The volume of fires was also much higher than in previous years.
According to Brazil’s National Institute for Space Research (INPE), the number of fires throughout the forests in Brazil rose 83 percent compared to the same period last year, amounting to more than 72,000 burning spots.
Burning soil is part of the process of “re-setting” the soil, de Paula Batista says.
“First, there’s deforestation. Then, after you deforest and take timber for, generally, illegal extraction, you burn, because burning is the way of cleaning the rest of the vegetation to substitute that area of the forest to put on cattle or soy or another agricultural product,” she says.
According to environmental group Greenpeace, 18 percent of the Amazon has been destroyed by deforestation in the past 40 years — an area the size of California — giving way to farming, ranching and mining companies.
Bolsonaro blamed the Amazon fires on non-governmental organizations.
Before the Amazon fires started, INPE was already doing research on the deforestation of the Amazon. When INPE released data that the Bolsonaro administration had higher levels of deforestation compared to previous governments, the president fired the director-general of the institute, Ricardo Galvão.
For more secluded indigenous groups, having their rights taken away can be a fatal threat, de Paula Batista says. Most live off the land itself and depend on the health of the ecosystem. If the ecosystem is taken away from them or compromised due to pollution, their lives are in danger.
For other groups, however, this can be even more drastic. Three groups are currently in “voluntary isolation,” de Paula Batista says. One of them, according to Amnesty International, is the Ayoreo Totobiegosode. This means that these groups choose not to interact with people outside their community. With their lands being claimed back by the government, they are very susceptible to diseases. Even smallpox could kill them, de Paula Batista says.
This has happened in the past. In the 1980s, the tribes in the Uru-Eu-Wau-Wau tribal land suffered significant losses in their community due to contact with people outside their tribe.
According to ISA, “The population went from 250, in 1981, to 89 in 1993, particularly among the Jupaú people. About two thirds of them were killed off as a result of conflicts and a series of diseases that struck their villages, principally respiratory infections.”
The Jupaú are one of the sub-groups that live in the Uru-Eu-Wau-Wau land, according to ISA.
In the United States, indigenous rights are secured by other means, especially treaties. Tribal sovereignty is also secured by the U.S. Constitution.
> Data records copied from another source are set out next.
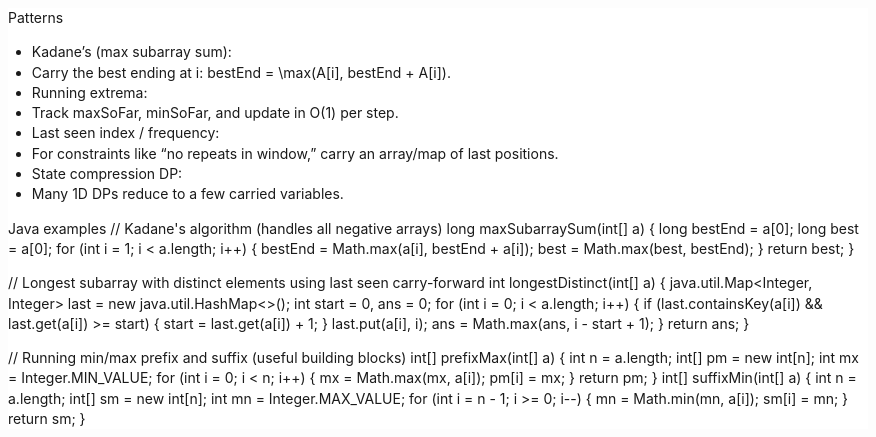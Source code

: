 Patterns
- Kadane’s (max subarray sum):
- Carry the best ending at i: bestEnd = \max(A[i], bestEnd + A[i]).
- Running extrema:
- Track maxSoFar, minSoFar, and update in O(1) per step.
- Last seen index / frequency:
- For constraints like “no repeats in window,” carry an array/map of last positions.
- State compression DP:
- Many 1D DPs reduce to a few carried variables.

Java examples
// Kadane's algorithm (handles all negative arrays)
long maxSubarraySum(int[] a) {
    long bestEnd = a[0];
    long best = a[0];
    for (int i = 1; i < a.length; i++) {
        bestEnd = Math.max(a[i], bestEnd + a[i]);
        best = Math.max(best, bestEnd);
    }
    return best;
}


// Longest subarray with distinct elements using last seen carry-forward
int longestDistinct(int[] a) {
    java.util.Map<Integer, Integer> last = new java.util.HashMap<>();
    int start = 0, ans = 0;
    for (int i = 0; i < a.length; i++) {
        if (last.containsKey(a[i]) && last.get(a[i]) >= start) {
            start = last.get(a[i]) + 1;
        }
        last.put(a[i], i);
        ans = Math.max(ans, i - start + 1);
    }
    return ans;
}


// Running min/max prefix and suffix (useful building blocks)
int[] prefixMax(int[] a) {
    int n = a.length;
    int[] pm = new int[n];
    int mx = Integer.MIN_VALUE;
    for (int i = 0; i < n; i++) {
        mx = Math.max(mx, a[i]);
        pm[i] = mx;
    }
    return pm;
}
int[] suffixMin(int[] a) {
    int n = a.length;
    int[] sm = new int[n];
    int mn = Integer.MAX_VALUE;
    for (int i = n - 1; i >= 0; i--) {
        mn = Math.min(mn, a[i]);
        sm[i] = mn;
    }
    return sm;
}

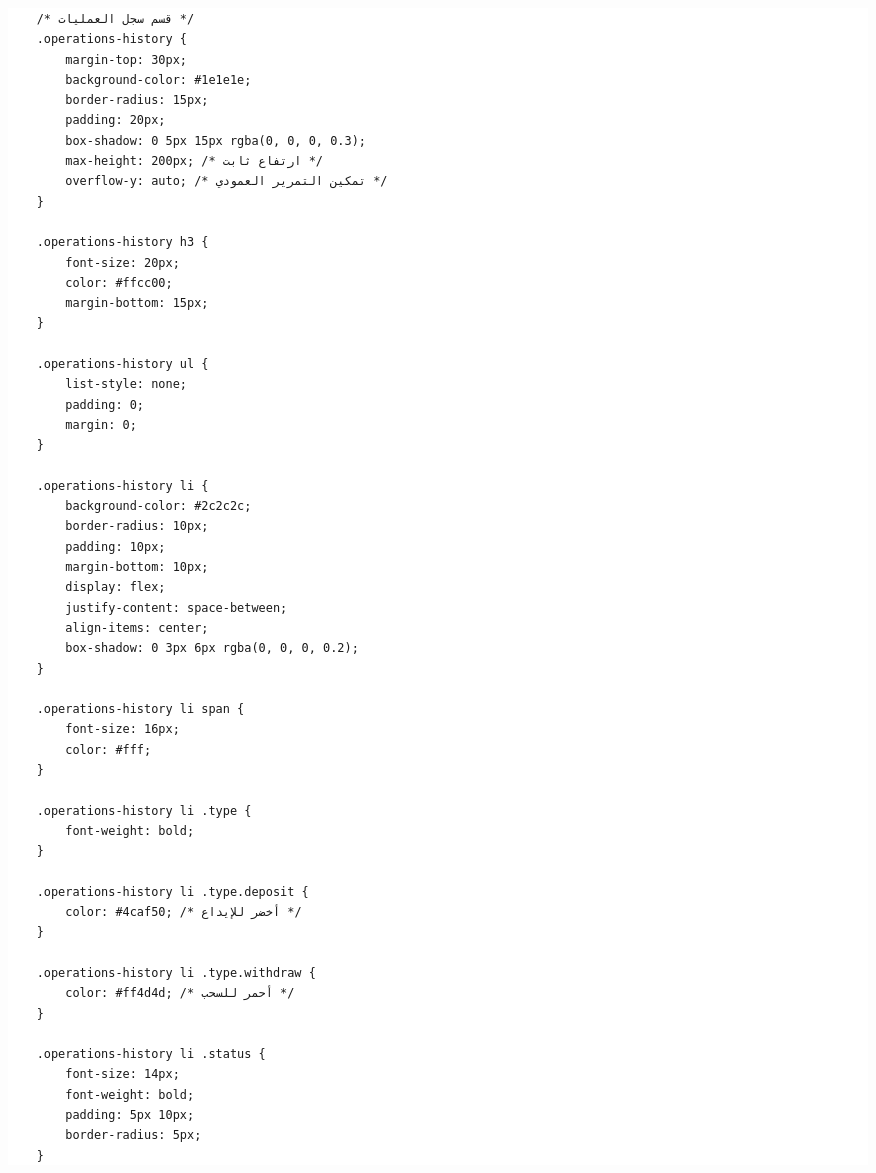         /* قسم سجل العمليات */
        .operations-history {
            margin-top: 30px;
            background-color: #1e1e1e;
            border-radius: 15px;
            padding: 20px;
            box-shadow: 0 5px 15px rgba(0, 0, 0, 0.3);
            max-height: 200px; /* ارتفاع ثابت */
            overflow-y: auto; /* تمكين التمرير العمودي */
        }

        .operations-history h3 {
            font-size: 20px;
            color: #ffcc00;
            margin-bottom: 15px;
        }

        .operations-history ul {
            list-style: none;
            padding: 0;
            margin: 0;
        }

        .operations-history li {
            background-color: #2c2c2c;
            border-radius: 10px;
            padding: 10px;
            margin-bottom: 10px;
            display: flex;
            justify-content: space-between;
            align-items: center;
            box-shadow: 0 3px 6px rgba(0, 0, 0, 0.2);
        }

        .operations-history li span {
            font-size: 16px;
            color: #fff;
        }

        .operations-history li .type {
            font-weight: bold;
        }

        .operations-history li .type.deposit {
            color: #4caf50; /* أخضر للإيداع */
        }

        .operations-history li .type.withdraw {
            color: #ff4d4d; /* أحمر للسحب */
        }

        .operations-history li .status {
            font-size: 14px;
            font-weight: bold;
            padding: 5px 10px;
            border-radius: 5px;
        }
ELAW’s Doherty also says, “U.S. law already allows for mining on indigenous lands” if “both the tribal government and the federal government approve.”
But according to the International Work Group for Indigenous Affairs (IWGIA), while indigenous groups in U.S. soil are sovereign, the government still has substantial power over their nations.
“Recognized native nations are sovereign but wards of the state. The federal government mandates tribal consultation, but has plenary power over indigenous nations,” reads the IWGIA website.
In Brazil, however, the Constitution protects the indigenous groups’ rights, making it very complicated for the federal government to revoke their rights.
During her visit, de Paula Batista visited the Makah tribe, Quileute and Lower Elwha Klallam Reservations, the (lower) Elwha Dam removal site and the Columbia River Inter-Tribal Fish Commission in Portland. She also talked to professors, local lawyers and natural resource economist Ernie Niemi.
Ultimately, de Paula Batista went back to Brazil with “a bigger proximity with the team at ELAW, with the lawyers, the technical team. These inter-institutional relations between ISA and ELAW are strengthened and potentialize our efforts and exchange of information and technical subsidies for the defense of the environment, the Amazon forest and the indigenous people.”
EW intern Renata S. Geraldo is a University of Oregon journalism student from Brazil.